Exercise prompt
Among the entries below, one stretch runs from the line that contains "#### Modelo de classes de análise" through the line that contains "(modelo de domínio)". Repeat that stretch exactly, ends included, and only that.

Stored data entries
::::::::::
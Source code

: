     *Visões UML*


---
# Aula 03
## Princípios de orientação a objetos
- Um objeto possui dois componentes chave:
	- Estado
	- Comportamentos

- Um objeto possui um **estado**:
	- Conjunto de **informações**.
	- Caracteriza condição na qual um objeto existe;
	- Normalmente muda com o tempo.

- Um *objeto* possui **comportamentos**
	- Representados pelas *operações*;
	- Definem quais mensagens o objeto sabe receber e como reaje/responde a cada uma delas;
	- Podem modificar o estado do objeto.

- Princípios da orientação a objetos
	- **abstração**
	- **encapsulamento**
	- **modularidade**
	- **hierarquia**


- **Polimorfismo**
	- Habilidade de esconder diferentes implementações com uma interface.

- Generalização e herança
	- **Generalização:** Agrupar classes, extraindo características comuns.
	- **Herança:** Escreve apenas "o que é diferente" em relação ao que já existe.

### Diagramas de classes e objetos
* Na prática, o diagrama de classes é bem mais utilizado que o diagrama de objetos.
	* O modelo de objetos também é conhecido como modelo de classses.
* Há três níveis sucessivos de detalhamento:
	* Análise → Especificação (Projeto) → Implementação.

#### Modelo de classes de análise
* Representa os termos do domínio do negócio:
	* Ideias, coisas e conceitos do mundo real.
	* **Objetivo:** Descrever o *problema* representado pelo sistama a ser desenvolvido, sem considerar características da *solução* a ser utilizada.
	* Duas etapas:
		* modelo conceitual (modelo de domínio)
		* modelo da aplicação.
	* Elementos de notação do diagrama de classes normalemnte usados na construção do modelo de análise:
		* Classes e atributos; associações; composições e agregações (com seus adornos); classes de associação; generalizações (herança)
::::::::::
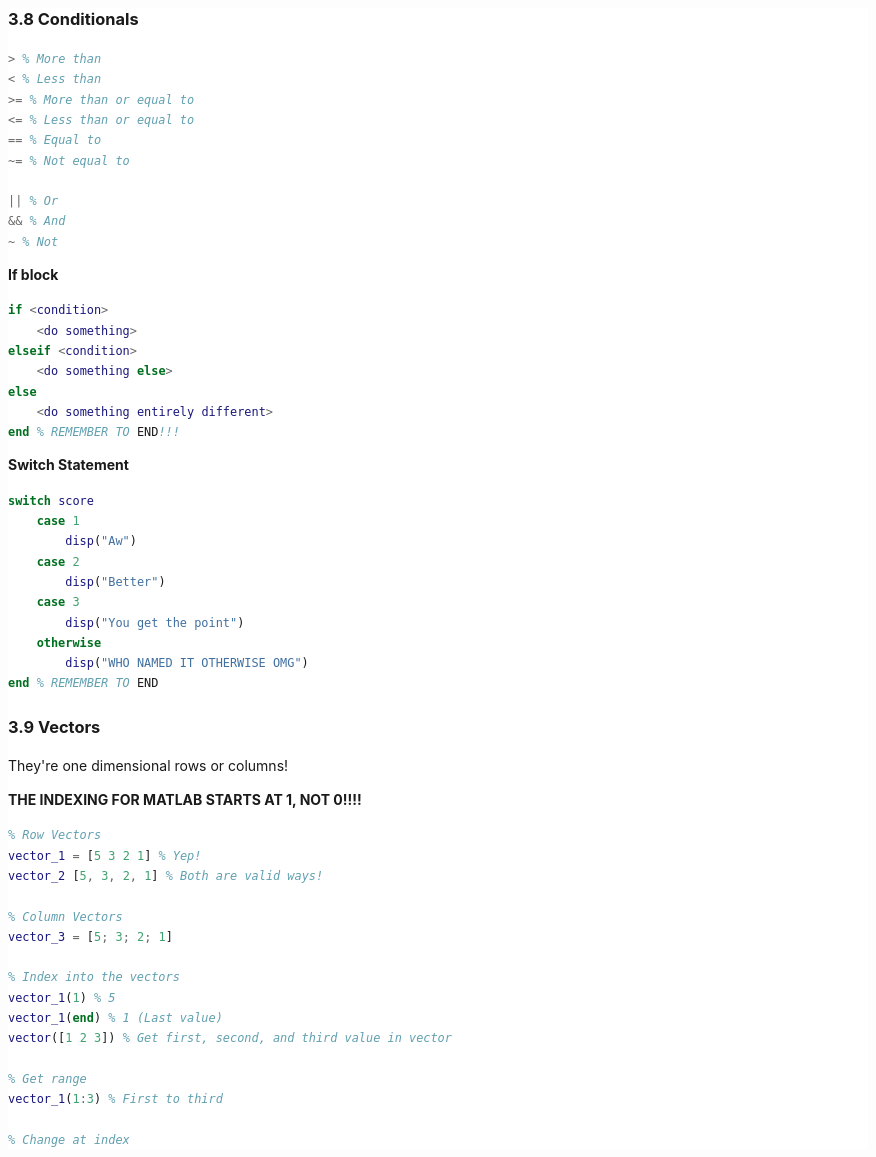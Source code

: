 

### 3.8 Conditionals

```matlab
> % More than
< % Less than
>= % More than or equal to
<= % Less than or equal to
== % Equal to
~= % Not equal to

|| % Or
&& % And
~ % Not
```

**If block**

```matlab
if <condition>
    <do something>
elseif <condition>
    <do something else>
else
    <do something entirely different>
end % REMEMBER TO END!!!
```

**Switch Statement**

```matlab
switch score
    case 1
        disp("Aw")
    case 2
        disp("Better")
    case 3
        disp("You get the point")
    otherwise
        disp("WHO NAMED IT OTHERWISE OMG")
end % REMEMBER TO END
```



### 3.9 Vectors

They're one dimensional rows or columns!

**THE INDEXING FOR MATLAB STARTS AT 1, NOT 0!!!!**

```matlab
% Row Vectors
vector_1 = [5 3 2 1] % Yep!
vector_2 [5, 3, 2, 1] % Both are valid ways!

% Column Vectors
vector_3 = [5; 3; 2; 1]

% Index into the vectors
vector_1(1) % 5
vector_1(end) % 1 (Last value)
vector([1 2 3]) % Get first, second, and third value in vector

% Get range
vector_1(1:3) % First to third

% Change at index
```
::::::::::
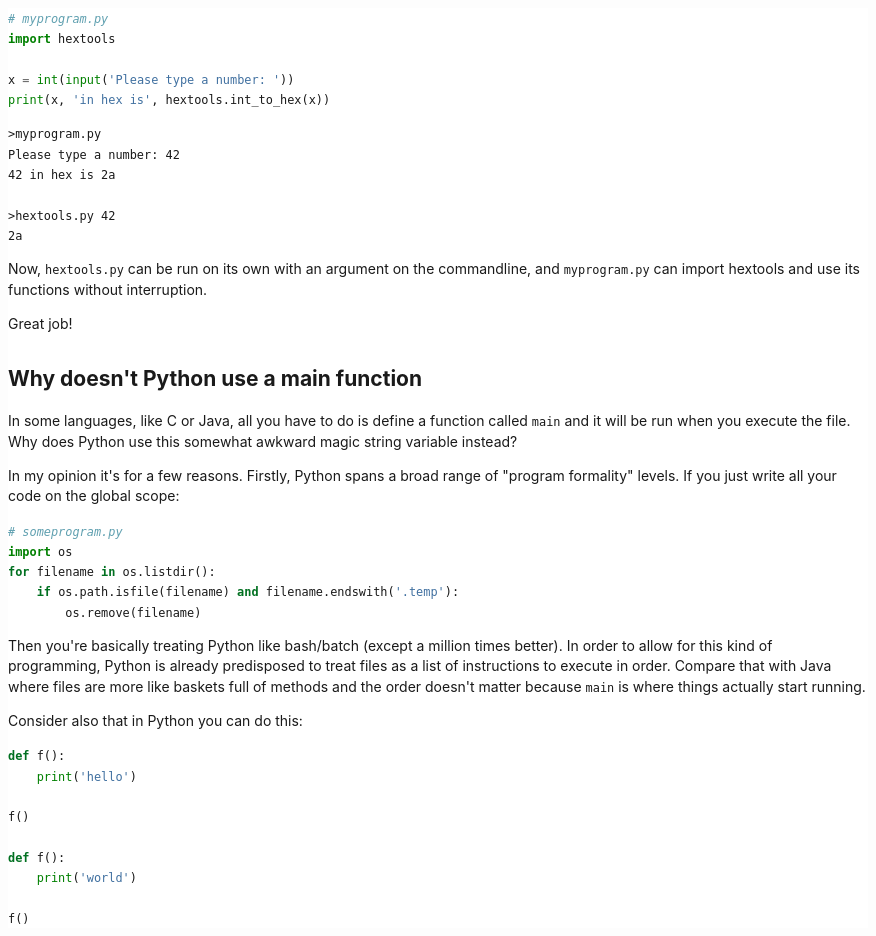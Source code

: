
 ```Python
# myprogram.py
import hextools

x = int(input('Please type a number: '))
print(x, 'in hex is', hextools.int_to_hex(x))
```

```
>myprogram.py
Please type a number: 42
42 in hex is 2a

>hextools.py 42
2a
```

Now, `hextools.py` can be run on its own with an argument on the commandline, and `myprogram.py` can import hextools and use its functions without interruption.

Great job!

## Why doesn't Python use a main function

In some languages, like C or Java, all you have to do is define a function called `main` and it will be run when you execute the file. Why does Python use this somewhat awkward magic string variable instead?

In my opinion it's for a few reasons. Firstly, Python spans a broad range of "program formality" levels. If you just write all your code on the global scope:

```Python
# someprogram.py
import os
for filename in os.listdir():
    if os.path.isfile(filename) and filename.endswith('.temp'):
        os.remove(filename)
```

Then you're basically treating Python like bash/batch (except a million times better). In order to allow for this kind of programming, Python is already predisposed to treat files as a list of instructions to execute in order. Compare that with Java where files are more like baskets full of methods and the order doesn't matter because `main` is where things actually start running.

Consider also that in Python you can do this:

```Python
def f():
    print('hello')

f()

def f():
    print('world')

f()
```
::::::::::
Answer space
#### Modelo de classes de análise
* Representa os termos do domínio do negócio:
	* Ideias, coisas e conceitos do mundo real.
	* **Objetivo:** Descrever o *problema* representado pelo sistama a ser desenvolvido, sem considerar características da *solução* a ser utilizada.
	* Duas etapas:
		* modelo conceitual (modelo de domínio)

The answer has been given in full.